[[ Data for processing open ]]
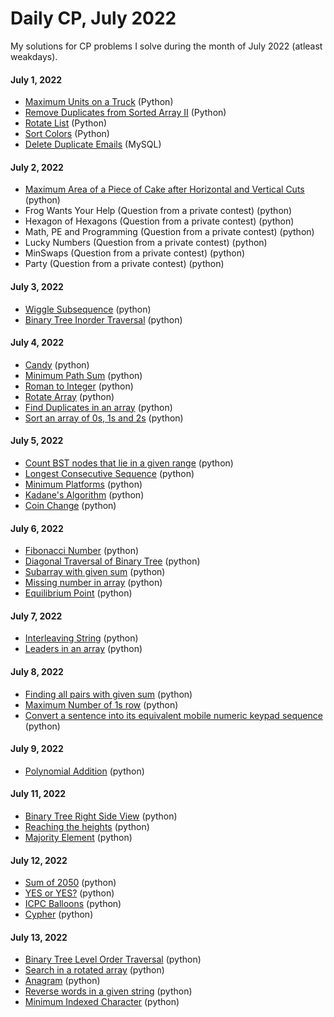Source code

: # Daily CP, July 2022
  
My solutions for CP problems I solve during the month of July 2022 (atleast weakdays).

#### July 1, 2022
* [Maximum Units on a Truck](https://leetcode.com/problems/maximum-units-on-a-truck/) (Python)
* [Remove Duplicates from Sorted Array II](https://leetcode.com/problems/remove-duplicates-from-sorted-array-ii/) (Python)
* [Rotate List](https://leetcode.com/problems/rotate-list/) (Python)
* [Sort Colors](https://leetcode.com/problems/sort-colors/) (Python)
* [Delete Duplicate Emails](https://leetcode.com/problems/delete-duplicate-emails/) (MySQL)

#### July 2, 2022
* [Maximum Area of a Piece of Cake after Horizontal and Vertical Cuts](https://leetcode.com/problems/maximum-area-of-a-piece-of-cake-after-horizontal-and-vertical-cuts/) (python)
* Frog Wants Your Help (Question from a private contest) (python)
* Hexagon of Hexagons (Question from a private contest) (python)
* Math, PE and Programming (Question from a private contest) (python) 
* Lucky Numbers (Question from a private contest) (python)
* MinSwaps (Question from a private contest) (python)
* Party (Question from a private contest) (python)

#### July 3, 2022
* [Wiggle Subsequence](https://leetcode.com/problems/wiggle-subsequence/) (python)
* [Binary Tree Inorder Traversal](https://leetcode.com/problems/binary-tree-inorder-traversal/) (python)

#### July 4, 2022
* [Candy](https://leetcode.com/problems/candy/submissions/) (python)
* [Minimum Path Sum](https://leetcode.com/problems/minimum-path-sum/) (python)
* [Roman to Integer](https://leetcode.com/problems/roman-to-integer/) (python)
* [Rotate Array](https://leetcode.com/problems/rotate-array/) (python)
* [Find Duplicates in an array](https://practice.geeksforgeeks.org/problems/find-duplicates-in-an-array/1) (python)
* [Sort an array of 0s, 1s and 2s](https://practice.geeksforgeeks.org/problems/sort-an-array-of-0s-1s-and-2s4231/1) (python)

#### July 5, 2022
* [Count BST nodes that lie in a given range](https://practice.geeksforgeeks.org/problems/count-bst-nodes-that-lie-in-a-given-range/1) (python)
* [Longest Consecutive Sequence](https://leetcode.com/problems/longest-consecutive-sequence/) (python)
* [Minimum Platforms](https://practice.geeksforgeeks.org/problems/minimum-platforms-1587115620/1) (python)
* [Kadane's Algorithm](https://practice.geeksforgeeks.org/problems/kadanes-algorithm-1587115620/1) (python)
* [Coin Change](https://practice.geeksforgeeks.org/problems/coin-change2448/1) (python)

#### July 6, 2022
* [Fibonacci Number](https://leetcode.com/problems/fibonacci-number/) (python)
* [Diagonal Traversal of Binary Tree](https://practice.geeksforgeeks.org/problems/diagonal-traversal-of-binary-tree/1) (python)
* [Subarray with given sum](https://practice.geeksforgeeks.org/problems/subarray-with-given-sum-1587115621/1/) (python)
* [Missing number in array](https://practice.geeksforgeeks.org/problems/missing-number-in-array1416/1) (python)
* [Equilibrium Point](https://practice.geeksforgeeks.org/problems/equilibrium-point-1587115620/1/) (python)

#### July 7, 2022
* [Interleaving String](https://leetcode.com/problems/interleaving-string/) (python)
* [Leaders in an array](https://practice.geeksforgeeks.org/problems/leaders-in-an-array-1587115620/1/) (python)

#### July 8, 2022
* [Finding all pairs with given sum](https://practice.geeksforgeeks.org/problems/find-all-pairs-whose-sum-is-x5808/1/) (python)
* [Maximum Number of 1s row](https://practice.geeksforgeeks.org/problems/maximum-no-of-1s-row3027/1/) (python)
* [Convert a sentence into its equivalent mobile numeric keypad sequence](https://practice.geeksforgeeks.org/problems/convert-a-sentence-into-its-equivalent-mobile-numeric-keypad-sequence0547/1/) (python)

#### July 9, 2022
* [Polynomial Addition](https://practice.geeksforgeeks.org/problems/polynomial-addition/1) (python)

#### July 11, 2022
* [Binary Tree Right Side View](https://leetcode.com/problems/binary-tree-right-side-view/) (python)
* [Reaching the heights](https://practice.geeksforgeeks.org/problems/reaching-the-heights1921/1) (python)
* [Majority Element](https://practice.geeksforgeeks.org/problems/majority-element-1587115620/1) (python)

#### July 12, 2022
* [Sum of 2050](https://codeforces.com/problemset/problem/1517/A) (python)
* [YES or YES?](https://codeforces.com/contest/1703/problem/A) (python)
* [ICPC Balloons](https://codeforces.com/contest/1703/problem/B) (python)
* [Cypher](https://codeforces.com/contest/1703/problem/C) (python)

#### July 13, 2022
* [Binary Tree Level Order Traversal](https://leetcode.com/problems/binary-tree-level-order-traversal/) (python)
* [Search in a rotated array](https://practice.geeksforgeeks.org/problems/search-in-a-rotated-array4618/1) (python)
* [Anagram](https://practice.geeksforgeeks.org/problems/anagram-1587115620/1) (python)
* [Reverse words in a given string](https://practice.geeksforgeeks.org/problems/reverse-words-in-a-given-string5459/1) (python)
* [Minimum Indexed Character](https://practice.geeksforgeeks.org/problems/minimum-indexed-character-1587115620/1) (python)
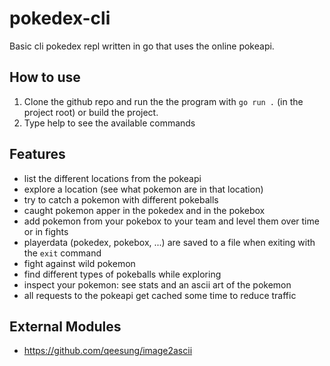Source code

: # pokedex-cli
Basic cli pokedex repl written in go that uses the online pokeapi.

## How to use
1. Clone the github repo and run the the program with `go run .` (in the project root) or build the project.
2. Type help to see the available commands

## Features
- list the different locations from the pokeapi
- explore a location (see what pokemon are in that location)
- try to catch a pokemon with different pokeballs
- caught pokemon apper in the pokedex and in the pokebox
- add pokemon from your pokebox to your team and level them over time or in fights
- playerdata (pokedex, pokebox, ...) are saved to a file when exiting with the `exit` command
- fight against wild pokemon
- find different types of pokeballs while exploring
- inspect your pokemon: see stats and an ascii art of the pokemon
- all requests to the pokeapi get cached some time to reduce traffic

## External Modules
- https://github.com/qeesung/image2ascii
[[ Data for processing closed ]]
# Your task
Wherever the string "Duplicates" shows up in the material, copy the line that holds it.

# Answer box
* [Remove Duplicates from Sorted Array II](https://leetcode.com/problems/remove-duplicates-from-sorted-array-ii/) (Python)
* [Find Duplicates in an array](https://practice.geeksforgeeks.org/problems/find-duplicates-in-an-array/1) (python)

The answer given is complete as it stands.